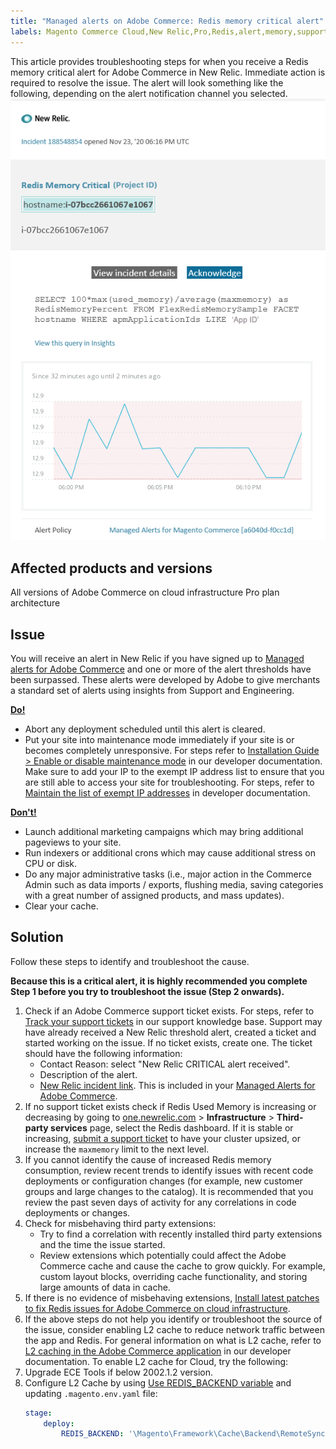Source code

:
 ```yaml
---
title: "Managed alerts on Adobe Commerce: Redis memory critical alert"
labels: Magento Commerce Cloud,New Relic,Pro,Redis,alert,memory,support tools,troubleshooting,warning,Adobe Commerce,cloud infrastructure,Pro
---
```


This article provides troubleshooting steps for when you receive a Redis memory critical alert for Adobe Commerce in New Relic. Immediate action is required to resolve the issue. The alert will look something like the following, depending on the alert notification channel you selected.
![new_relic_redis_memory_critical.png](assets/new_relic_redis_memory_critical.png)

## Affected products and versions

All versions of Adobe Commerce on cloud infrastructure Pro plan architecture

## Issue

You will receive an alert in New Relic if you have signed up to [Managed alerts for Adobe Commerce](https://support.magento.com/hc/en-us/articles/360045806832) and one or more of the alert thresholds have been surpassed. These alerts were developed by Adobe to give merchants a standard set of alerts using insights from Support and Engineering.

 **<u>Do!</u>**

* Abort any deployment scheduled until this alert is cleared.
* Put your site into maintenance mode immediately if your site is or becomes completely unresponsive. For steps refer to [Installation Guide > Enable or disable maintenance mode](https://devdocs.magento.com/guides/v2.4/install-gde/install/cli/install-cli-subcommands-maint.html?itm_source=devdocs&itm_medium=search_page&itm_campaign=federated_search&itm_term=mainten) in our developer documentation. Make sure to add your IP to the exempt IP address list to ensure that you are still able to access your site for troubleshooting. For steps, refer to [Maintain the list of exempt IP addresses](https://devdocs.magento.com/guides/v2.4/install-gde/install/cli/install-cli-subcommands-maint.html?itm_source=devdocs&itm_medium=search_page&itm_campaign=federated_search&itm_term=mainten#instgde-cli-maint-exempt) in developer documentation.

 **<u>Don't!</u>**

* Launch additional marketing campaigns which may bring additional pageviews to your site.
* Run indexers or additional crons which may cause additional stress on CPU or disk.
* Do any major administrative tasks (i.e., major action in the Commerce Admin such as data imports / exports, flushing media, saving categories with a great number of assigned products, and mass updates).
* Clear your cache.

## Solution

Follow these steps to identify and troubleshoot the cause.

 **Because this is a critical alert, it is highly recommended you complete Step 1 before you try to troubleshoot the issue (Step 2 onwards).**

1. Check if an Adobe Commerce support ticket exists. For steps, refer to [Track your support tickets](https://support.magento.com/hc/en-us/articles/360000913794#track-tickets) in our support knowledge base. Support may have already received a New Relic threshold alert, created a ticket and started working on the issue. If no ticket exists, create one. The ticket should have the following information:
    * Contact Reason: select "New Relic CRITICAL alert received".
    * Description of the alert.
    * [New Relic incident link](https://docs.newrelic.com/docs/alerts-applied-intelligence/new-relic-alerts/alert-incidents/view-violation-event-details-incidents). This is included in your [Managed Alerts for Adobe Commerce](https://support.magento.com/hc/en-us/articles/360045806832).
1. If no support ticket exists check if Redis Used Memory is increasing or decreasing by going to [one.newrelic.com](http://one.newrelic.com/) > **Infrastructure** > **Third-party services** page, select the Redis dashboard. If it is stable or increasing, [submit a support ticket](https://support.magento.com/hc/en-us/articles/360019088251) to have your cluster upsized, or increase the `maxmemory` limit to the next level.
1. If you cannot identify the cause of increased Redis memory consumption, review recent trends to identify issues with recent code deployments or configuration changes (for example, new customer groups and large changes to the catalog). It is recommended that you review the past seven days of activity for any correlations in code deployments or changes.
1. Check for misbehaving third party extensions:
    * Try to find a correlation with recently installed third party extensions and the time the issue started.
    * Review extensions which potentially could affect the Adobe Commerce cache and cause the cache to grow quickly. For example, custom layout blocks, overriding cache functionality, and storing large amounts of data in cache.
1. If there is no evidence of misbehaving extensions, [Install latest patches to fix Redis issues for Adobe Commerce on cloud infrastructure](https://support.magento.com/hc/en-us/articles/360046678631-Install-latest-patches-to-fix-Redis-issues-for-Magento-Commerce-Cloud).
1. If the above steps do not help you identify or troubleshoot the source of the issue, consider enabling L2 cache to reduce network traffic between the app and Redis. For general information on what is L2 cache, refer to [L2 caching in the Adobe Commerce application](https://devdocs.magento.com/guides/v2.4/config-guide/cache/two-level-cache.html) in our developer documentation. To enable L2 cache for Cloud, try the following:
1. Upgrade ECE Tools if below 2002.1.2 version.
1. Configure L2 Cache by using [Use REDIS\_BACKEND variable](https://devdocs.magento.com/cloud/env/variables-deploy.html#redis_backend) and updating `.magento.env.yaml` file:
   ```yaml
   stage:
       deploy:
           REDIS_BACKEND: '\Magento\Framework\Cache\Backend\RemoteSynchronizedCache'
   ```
==
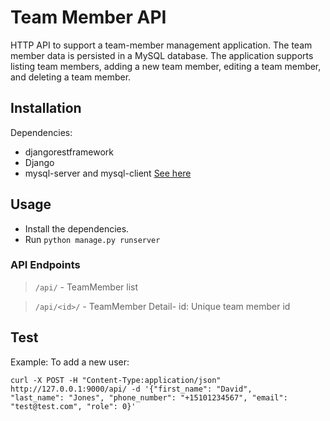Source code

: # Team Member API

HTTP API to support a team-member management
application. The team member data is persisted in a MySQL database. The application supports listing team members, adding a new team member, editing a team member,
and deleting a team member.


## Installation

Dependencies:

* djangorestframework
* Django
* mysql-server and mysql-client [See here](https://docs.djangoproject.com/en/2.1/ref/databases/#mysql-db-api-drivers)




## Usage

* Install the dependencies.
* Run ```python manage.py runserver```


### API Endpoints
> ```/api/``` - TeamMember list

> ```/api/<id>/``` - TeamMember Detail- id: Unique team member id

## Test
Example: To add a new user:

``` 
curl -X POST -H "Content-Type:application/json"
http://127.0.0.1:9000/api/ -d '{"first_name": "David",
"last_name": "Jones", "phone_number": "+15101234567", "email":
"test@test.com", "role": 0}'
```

- _EXERCISE AIM_: Write out exactly the lines that fall from the line with "1. Check if" to the line with "1. If no support" in the records above, keeping both ends.

- _WRITTEN RESPONSE_:
1. Check if an Adobe Commerce support ticket exists. For steps, refer to [Track your support tickets](https://support.magento.com/hc/en-us/articles/360000913794#track-tickets) in our support knowledge base. Support may have already received a New Relic threshold alert, created a ticket and started working on the issue. If no ticket exists, create one. The ticket should have the following information:
    * Contact Reason: select "New Relic CRITICAL alert received".
    * Description of the alert.
    * [New Relic incident link](https://docs.newrelic.com/docs/alerts-applied-intelligence/new-relic-alerts/alert-incidents/view-violation-event-details-incidents). This is included in your [Managed Alerts for Adobe Commerce](https://support.magento.com/hc/en-us/articles/360045806832).
1. If no support ticket exists check if Redis Used Memory is increasing or decreasing by going to [one.newrelic.com](http://one.newrelic.com/) > **Infrastructure** > **Third-party services** page, select the Redis dashboard. If it is stable or increasing, [submit a support ticket](https://support.magento.com/hc/en-us/articles/360019088251) to have your cluster upsized, or increase the `maxmemory` limit to the next level.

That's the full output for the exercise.